Each request gets a JSON-RPC response on stdout.


Setup / auth

  • No third-party API keys. The only credential is your passphrase (or SLM_PASSPHRASE), which never leaves the Actor.
  • Encryption uses Node's built-in crypto module — no extra dependencies beyond the Apify SDK.

Pricing

This Actor runs on the Apify platform and is billed by the platform-usage (compute/storage) it consumes while running — there are no third-party API costs. See the Actor's pricing tab on Apify for current details.


Limitations

  • At-rest encryption covers the persistent vault, not the per-run outputs. A successful retrieve_secret returns the decrypted value; in batch/demo mode that plaintext is written to the run's dataset and to the OUTPUT key-value record. Treat run storage accordingly.
  • Demo / ephemeral mode. If no passphrase (and no SLM_PASSPHRASE) is set, the Actor runs with an insecure hard-coded demo passphrase and — in batch mode — a temporary, non-persistent vault. Set a real passphrase to store secrets securely and persistently.
  • The Standby HTTP endpoint has no authentication. It responds with Access-Control-Allow-Origin: * and does not check any auth header, so anyone who can reach the URL can call the tools.
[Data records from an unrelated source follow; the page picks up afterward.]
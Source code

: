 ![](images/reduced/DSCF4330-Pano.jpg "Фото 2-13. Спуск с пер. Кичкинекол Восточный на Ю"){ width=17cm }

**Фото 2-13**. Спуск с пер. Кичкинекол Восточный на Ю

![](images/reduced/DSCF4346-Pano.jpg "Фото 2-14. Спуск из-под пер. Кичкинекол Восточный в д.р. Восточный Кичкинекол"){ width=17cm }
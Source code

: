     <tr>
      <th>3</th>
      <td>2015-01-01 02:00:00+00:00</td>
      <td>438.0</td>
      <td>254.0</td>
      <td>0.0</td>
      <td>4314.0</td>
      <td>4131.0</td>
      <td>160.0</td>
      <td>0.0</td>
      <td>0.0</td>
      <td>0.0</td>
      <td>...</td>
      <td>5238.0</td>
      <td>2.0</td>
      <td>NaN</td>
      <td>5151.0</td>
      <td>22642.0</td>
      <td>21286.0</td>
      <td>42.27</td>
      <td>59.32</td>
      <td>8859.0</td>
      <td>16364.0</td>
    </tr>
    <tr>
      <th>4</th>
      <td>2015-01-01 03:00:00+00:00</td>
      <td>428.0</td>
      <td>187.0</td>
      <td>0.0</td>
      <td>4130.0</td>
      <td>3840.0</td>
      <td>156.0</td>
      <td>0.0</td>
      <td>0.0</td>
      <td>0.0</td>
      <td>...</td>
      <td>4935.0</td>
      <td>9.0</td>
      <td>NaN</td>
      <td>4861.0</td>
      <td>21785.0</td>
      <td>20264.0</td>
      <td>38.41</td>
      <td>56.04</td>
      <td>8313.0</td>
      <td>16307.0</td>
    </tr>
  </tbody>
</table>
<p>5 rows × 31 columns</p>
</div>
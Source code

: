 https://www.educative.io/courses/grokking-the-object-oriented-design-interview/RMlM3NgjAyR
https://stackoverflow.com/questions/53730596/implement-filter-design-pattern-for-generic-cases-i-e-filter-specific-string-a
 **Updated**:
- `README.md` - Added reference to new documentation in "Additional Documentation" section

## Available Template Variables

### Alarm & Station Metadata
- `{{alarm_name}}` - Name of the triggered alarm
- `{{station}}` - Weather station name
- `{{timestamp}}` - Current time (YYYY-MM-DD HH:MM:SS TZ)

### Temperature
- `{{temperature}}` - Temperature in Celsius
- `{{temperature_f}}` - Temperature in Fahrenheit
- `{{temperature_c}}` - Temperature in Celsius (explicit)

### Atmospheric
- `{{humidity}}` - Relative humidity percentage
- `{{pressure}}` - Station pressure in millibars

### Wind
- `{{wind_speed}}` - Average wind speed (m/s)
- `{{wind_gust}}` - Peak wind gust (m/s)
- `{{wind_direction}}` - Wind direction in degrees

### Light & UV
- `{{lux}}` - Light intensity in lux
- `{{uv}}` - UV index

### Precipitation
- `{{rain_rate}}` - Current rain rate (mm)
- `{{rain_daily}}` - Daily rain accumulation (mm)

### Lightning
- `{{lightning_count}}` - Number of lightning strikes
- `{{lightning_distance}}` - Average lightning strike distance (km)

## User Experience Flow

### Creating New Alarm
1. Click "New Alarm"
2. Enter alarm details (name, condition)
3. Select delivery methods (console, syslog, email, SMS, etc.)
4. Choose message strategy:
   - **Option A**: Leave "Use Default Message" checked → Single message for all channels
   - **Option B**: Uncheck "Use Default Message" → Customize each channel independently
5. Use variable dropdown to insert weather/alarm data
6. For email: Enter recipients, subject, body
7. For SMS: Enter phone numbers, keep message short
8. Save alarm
Protect the Standby URL at the platform level and do not treat it as an authenticated API.
  • Vault scope. The vault lives in the named key-value store secure-local-memory-vault on the account that runs the Actor. If you run it under a different account/store, or that store is deleted, the data is gone. There is no external/shared database backend.
  • If you lose the passphrase, the data is unrecoverable — by design. There is no recovery mechanism or backdoor.
  • Requires an MCP client for the MCP transports (Standby HTTP and local stdio). Batch mode does not need an MCP client.
  • Single-vault, single-passphrase design. It is not a multi-tenant secrets manager and does not do key rotation, sharing, or access control beyond the passphrase.
  • All values are strings. Binary blobs must be base64/encoded by the caller.

License

Provided as-is. See repository for details.